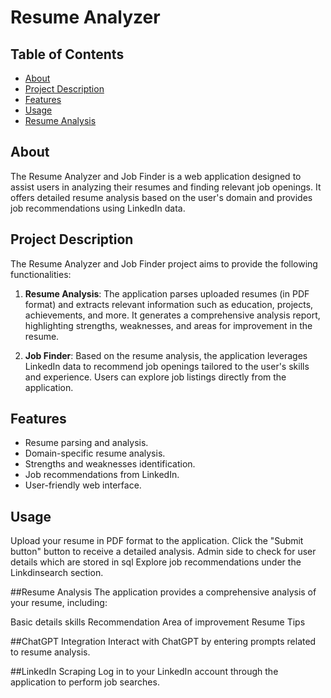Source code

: # Resume Analyzer

## Table of Contents

- [About](#about)
- [Project Description](#project-description)
- [Features](#features)
- [Usage](#usage)
- [Resume Analysis](#resume-analysis)

## About

The Resume Analyzer and Job Finder is a web application designed to assist users in analyzing their resumes and finding relevant job openings. It offers detailed resume analysis based on the user's domain and provides job recommendations using LinkedIn data.

## Project Description

The Resume Analyzer and Job Finder project aims to provide the following functionalities:

1. **Resume Analysis**: The application parses uploaded resumes (in PDF format) and extracts relevant information such as education, projects, achievements, and more. It generates a comprehensive analysis report, highlighting strengths, weaknesses, and areas for improvement in the resume.

2. **Job Finder**: Based on the resume analysis, the application leverages LinkedIn data to recommend job openings tailored to the user's skills and experience. Users can explore job listings directly from the application.

## Features

- Resume parsing and analysis.
- Domain-specific resume analysis.
- Strengths and weaknesses identification.
- Job recommendations from LinkedIn.
- User-friendly web interface.

## Usage
Upload your resume in PDF format to the application.
Click the "Submit button" button to receive a detailed analysis.
Admin side to check for user details which are stored in sql
Explore job recommendations under the Linkdinsearch section.

##Resume Analysis
The application provides a comprehensive analysis of your resume, including:

Basic details
skills Recommendation
Area of improvement
Resume Tips

##ChatGPT Integration
Interact with ChatGPT by entering prompts related to resume analysis.

##LinkedIn Scraping
Log in to your LinkedIn account through the application to perform job searches.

● **YOUR GOAL**
All of the records above are to be written out exactly, minus their images.

● **ANSWER**
Source code

: # Resume Analyzer

## Table of Contents

- [About](#about)
- [Project Description](#project-description)
- [Features](#features)
- [Usage](#usage)
- [Resume Analysis](#resume-analysis)

## About

The Resume Analyzer and Job Finder is a web application designed to assist users in analyzing their resumes and finding relevant job openings. It offers detailed resume analysis based on the user's domain and provides job recommendations using LinkedIn data.

## Project Description

The Resume Analyzer and Job Finder project aims to provide the following functionalities:

1. **Resume Analysis**: The application parses uploaded resumes (in PDF format) and extracts relevant information such as education, projects, achievements, and more. It generates a comprehensive analysis report, highlighting strengths, weaknesses, and areas for improvement in the resume.

2. **Job Finder**: Based on the resume analysis, the application leverages LinkedIn data to recommend job openings tailored to the user's skills and experience. Users can explore job listings directly from the application.

## Features

- Resume parsing and analysis.
- Domain-specific resume analysis.
- Strengths and weaknesses identification.
- Job recommendations from LinkedIn.
- User-friendly web interface.

## Usage
Upload your resume in PDF format to the application.
Click the "Submit button" button to receive a detailed analysis.
Admin side to check for user details which are stored in sql
Explore job recommendations under the Linkdinsearch section.

##Resume Analysis
The application provides a comprehensive analysis of your resume, including:

Basic details
skills Recommendation
Area of improvement
Resume Tips

##ChatGPT Integration
Interact with ChatGPT by entering prompts related to resume analysis.

##LinkedIn Scraping
Log in to your LinkedIn account through the application to perform job searches.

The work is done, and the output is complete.